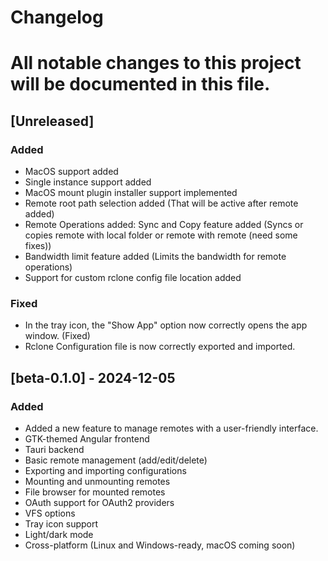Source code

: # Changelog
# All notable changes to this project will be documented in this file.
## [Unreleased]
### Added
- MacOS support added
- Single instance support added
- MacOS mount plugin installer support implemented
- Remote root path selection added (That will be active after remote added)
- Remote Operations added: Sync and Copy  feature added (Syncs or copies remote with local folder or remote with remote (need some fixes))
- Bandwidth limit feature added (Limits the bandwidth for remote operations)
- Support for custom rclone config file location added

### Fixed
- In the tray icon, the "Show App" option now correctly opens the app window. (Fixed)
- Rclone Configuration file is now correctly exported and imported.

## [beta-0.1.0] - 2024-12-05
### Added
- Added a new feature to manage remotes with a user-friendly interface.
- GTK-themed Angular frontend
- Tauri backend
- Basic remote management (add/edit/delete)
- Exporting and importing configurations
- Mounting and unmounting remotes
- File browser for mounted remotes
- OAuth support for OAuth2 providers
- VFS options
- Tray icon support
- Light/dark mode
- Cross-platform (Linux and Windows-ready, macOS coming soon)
◇ ◇ ◇
§ **Work to be completed**:
Report the tally of lines in the listing that carry the string "icon", and nothing else.

§ **Output of the exercise**:
2